11. Oriental Salad Greens have done well all summer.

12. Peas – lots of varieties doing wonderfully again this year, right through to dried seeds for next year.

13. Peppers – the slowest growing vegetables on the planet – tiny seedlings in April and this, almost red, fruit, the first to ripen, complete with slug damage to the leaves, on my windowsill yesterday. There are about half dozen green ones still to come but goodness these have struggled this year – unlike my son’s pepper plants which have flourished in his flat for months.

14. Potatoes – planted in my new raised bed at the beginning of lockdown and providing a decent crop along with the allotment ones.

15. Plums – were just finishing flowering in April and produced a satisfying glut in the autumn.

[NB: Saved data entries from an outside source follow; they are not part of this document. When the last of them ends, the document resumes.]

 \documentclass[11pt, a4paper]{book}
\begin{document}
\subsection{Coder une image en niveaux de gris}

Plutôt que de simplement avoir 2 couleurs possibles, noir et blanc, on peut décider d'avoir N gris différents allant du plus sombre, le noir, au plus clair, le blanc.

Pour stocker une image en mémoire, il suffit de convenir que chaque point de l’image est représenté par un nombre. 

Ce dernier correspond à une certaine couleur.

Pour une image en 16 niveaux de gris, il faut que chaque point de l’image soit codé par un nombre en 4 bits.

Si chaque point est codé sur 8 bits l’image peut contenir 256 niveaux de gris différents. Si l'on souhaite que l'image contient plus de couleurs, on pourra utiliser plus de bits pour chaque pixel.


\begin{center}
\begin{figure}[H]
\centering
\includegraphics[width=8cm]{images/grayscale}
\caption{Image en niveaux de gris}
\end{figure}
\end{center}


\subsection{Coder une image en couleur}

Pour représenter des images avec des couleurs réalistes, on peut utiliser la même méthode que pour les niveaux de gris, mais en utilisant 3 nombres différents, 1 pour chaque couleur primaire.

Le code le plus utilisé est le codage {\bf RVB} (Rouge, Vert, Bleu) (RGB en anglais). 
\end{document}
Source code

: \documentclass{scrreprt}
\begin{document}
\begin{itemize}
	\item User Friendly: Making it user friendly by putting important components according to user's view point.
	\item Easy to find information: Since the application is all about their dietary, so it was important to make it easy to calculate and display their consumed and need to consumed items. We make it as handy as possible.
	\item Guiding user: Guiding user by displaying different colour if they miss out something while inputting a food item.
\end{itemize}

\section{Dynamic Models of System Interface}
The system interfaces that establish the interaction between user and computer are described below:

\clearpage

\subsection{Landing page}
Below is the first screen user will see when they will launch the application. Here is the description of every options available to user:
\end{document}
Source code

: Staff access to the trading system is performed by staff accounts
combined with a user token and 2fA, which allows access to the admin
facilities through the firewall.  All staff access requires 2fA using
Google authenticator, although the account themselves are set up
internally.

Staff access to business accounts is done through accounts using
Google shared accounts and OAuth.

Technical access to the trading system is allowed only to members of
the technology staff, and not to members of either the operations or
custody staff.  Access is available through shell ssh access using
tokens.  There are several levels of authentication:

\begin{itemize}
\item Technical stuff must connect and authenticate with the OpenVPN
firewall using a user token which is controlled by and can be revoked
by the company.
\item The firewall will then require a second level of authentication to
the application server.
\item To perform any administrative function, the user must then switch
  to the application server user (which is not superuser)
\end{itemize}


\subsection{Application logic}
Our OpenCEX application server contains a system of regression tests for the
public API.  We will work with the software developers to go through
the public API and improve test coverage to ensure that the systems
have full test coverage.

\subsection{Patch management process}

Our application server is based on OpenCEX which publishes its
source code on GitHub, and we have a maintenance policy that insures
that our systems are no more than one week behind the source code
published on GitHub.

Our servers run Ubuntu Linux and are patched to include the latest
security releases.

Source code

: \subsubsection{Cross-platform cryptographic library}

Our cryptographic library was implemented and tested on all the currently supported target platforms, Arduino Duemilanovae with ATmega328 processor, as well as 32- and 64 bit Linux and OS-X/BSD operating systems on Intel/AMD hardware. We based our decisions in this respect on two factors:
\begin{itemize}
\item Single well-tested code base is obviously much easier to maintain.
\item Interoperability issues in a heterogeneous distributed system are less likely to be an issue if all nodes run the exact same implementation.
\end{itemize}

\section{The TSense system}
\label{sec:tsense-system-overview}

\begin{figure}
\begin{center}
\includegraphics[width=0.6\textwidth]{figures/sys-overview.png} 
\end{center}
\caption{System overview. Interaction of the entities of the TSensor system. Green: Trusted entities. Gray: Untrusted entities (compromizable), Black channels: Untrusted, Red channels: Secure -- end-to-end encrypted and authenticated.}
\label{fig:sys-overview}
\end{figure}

16. Radishes – well there was that one astonishing monster but otherwise not a great crop, though lovely flowers as always.

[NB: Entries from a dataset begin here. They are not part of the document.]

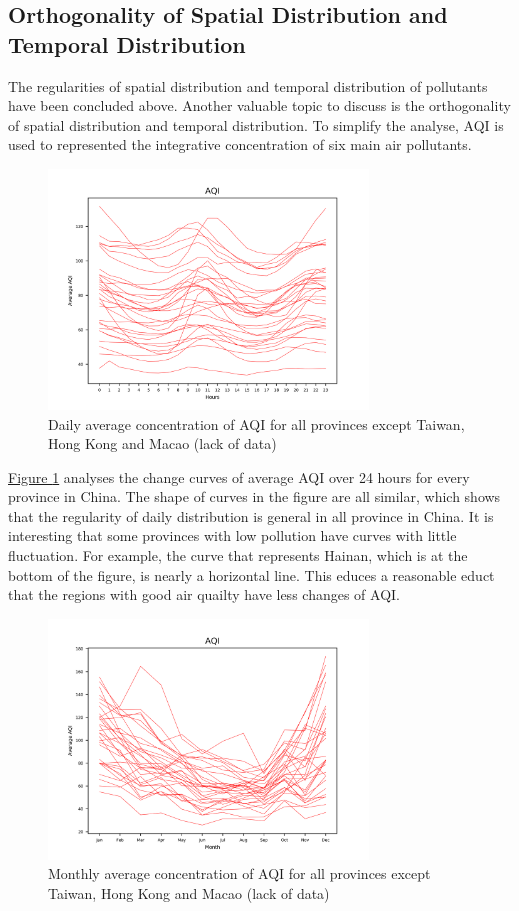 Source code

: \documentclass[letterpaper]{article}
\begin{document}
\begin{CJK*}{UTF8}{gkai}
  \section{Orthogonality of Spatial Distribution and Temporal Distribution}

  The regularities of spatial distribution and temporal distribution of pollutants have been concluded above. Another valuable topic to discuss is the orthogonality of spatial distribution and temporal distribution. To simplify the analyse, AQI is used to represented the integrative concentration of six main air pollutants.

  \begin{figure}[h]
    \includegraphics[width = 8.5cm]{dailyavg_pro_pltn.png}
    \caption{Daily average concentration of AQI for all provinces except Taiwan, Hong Kong and Macao (lack of data)}
    \label{figure:5}
  \end{figure}

  \hyperref[figure:5]{Figure \ref*{figure:5}} analyses the change curves of average AQI over 24 hours for every province in China. The shape of curves in the figure are all similar, which shows that the regularity of daily distribution is general in all province in China. It is interesting that some provinces with low pollution have curves with little fluctuation. For example, the curve that represents Hainan, which is at the bottom of the figure, is nearly a horizontal line. This educes a reasonable educt that the regions with good air quailty have less changes of AQI.

  \begin{figure}[h]
    \includegraphics[width = 8.5cm]{monavg_pro_pltn.png}
    \caption{Monthly average concentration of AQI for all provinces except Taiwan, Hong Kong and Macao (lack of data)}
    \label{figure:6}
  \end{figure}


\end{CJK*}
\end{document}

17. Raspberries – have been pretty good.

18. Redcurrants – so have the redcurrants – on the right in a summer pudding.

19. Rhubarb – has been great – lots made into jam.

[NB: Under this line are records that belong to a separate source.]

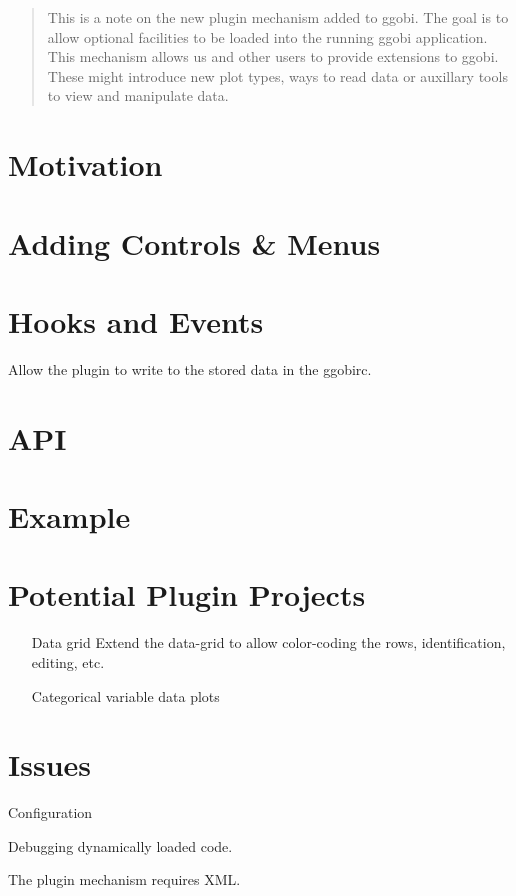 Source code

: \documentclass{article}
\begin{document}
\begin{abstract}
  This is a note on the new plugin mechanism added to ggobi. The goal
  is to allow optional facilities to be loaded into the running ggobi
  application.
 This mechanism allows us and other users to provide extensions
 to ggobi. These  might introduce new plot types, ways
 to read data or auxillary tools to view and manipulate
 data.

\end{abstract}

\section{Motivation}

\section{Adding Controls \& Menus}

\section{Hooks and Events}
Allow the plugin to write to the stored data
in the ggobirc.

\section{API}

\section{Example}


\section{Potential Plugin Projects}

\begin{itemize}

\item[Data grid]
Extend the data-grid to 
allow color-coding the rows, identification,
editing, etc.

\item[Categorical variable data plots]

\end{itemize}



\section{Issues}
Configuration

Debugging dynamically loaded code.

The plugin mechanism requires XML.
\end{document}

20. Rocket – in April we were still feasting on last year’s monster. We’ve had plenty more, enjoying the leaves and the flowers. There’s more still growing in the raised beds to see us through the winter too.

21. Spinach – I’m not sure it got much better than this plant in April but there were a few pickings for salad. This is a particularly delicacy of the slugs and snails so a bit of a battle.

22. Sprouts – baby seedlings in April, planted out in the allotment in June and first harvest last week. Lots left for 25 December and into the winter and early spring too.

23. Strawberries have been a bit disappointing – I suspect vine weevils – but the allotment ones compensate.

24. Swiss Chard – a sturdy survivor – doing well and more growing nicely for next spring.

25. Tomatoes – have been great – three varieties all ripening slowly but we’ve had plenty of red ones as well as green tomato marmalade.

26. Watercress has kept going all summer and into the autumn, though a little swamped in the overgrown pond – note to self to clear it out a bit this winter.

So there we go – an update on April’s 26 vegetables. There have also been runner beans and marrows and all sorts of joys at the allotment. I’ll provide a proper update with my annual review of the year at the end of December.

I wrote the original post in aid of the 26 challenge, which was fundraising to help charities which had lost out as a result of events being cancelled due to lockdown. I made a donation in April and I’ll be making another one today. If you’ve enjoyed this post you can too – info here – you can donate to the generic challenge or find your favoured charity if you prefer – but no pressure. You’re welcome to just enjoy the vegetables. 🙂

7 thoughts on “26 vegetables – update

  1. An impressive tally. I have just contributed to our local arts and perfomance centre fund raise. It has had no income since March. There is a lot of help needed all round.

  2. You have been working hard to produce such a wonderful variety of crops. I think you win on the fruit. I managed 21, but if I can include herbs, I can easily get to the magic 26. I think this will merit a contribution to the local food bank.